═════ Records provided ═════

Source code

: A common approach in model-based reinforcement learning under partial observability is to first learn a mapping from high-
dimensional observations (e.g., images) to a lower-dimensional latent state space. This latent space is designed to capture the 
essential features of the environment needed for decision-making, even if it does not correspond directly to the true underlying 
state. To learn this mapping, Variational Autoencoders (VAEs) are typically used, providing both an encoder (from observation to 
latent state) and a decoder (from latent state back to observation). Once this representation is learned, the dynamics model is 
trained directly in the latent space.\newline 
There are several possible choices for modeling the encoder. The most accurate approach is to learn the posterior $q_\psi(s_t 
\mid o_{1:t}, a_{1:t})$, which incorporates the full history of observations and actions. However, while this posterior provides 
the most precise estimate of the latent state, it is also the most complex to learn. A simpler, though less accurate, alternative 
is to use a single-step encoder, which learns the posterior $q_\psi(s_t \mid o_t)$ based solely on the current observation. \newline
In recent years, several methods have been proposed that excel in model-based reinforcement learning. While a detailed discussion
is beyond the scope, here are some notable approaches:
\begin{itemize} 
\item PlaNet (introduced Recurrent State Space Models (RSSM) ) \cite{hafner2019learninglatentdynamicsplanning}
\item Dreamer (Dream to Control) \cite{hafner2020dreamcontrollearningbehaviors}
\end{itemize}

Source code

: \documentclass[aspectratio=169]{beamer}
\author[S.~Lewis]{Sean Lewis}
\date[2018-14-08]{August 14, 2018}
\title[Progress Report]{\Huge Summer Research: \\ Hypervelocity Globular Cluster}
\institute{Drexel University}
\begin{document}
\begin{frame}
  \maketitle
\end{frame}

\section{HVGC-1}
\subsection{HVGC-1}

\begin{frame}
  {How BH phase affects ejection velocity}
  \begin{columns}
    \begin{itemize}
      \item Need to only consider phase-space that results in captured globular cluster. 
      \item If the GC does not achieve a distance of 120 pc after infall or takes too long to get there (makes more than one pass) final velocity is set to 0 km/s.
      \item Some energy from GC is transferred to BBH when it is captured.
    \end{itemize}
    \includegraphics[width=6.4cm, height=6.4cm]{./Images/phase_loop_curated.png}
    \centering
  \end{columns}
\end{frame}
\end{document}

═════

#### Required work:
Copy the lines above that hold the word "posterior".

#### Answer section:
There are several possible choices for modeling the encoder. The most accurate approach is to learn the posterior $q_\psi(s_t 
\mid o_{1:t}, a_{1:t})$, which incorporates the full history of observations and actions. However, while this posterior provides 
is to use a single-step encoder, which learns the posterior $q_\psi(s_t \mid o_t)$ based solely on the current observation. \newline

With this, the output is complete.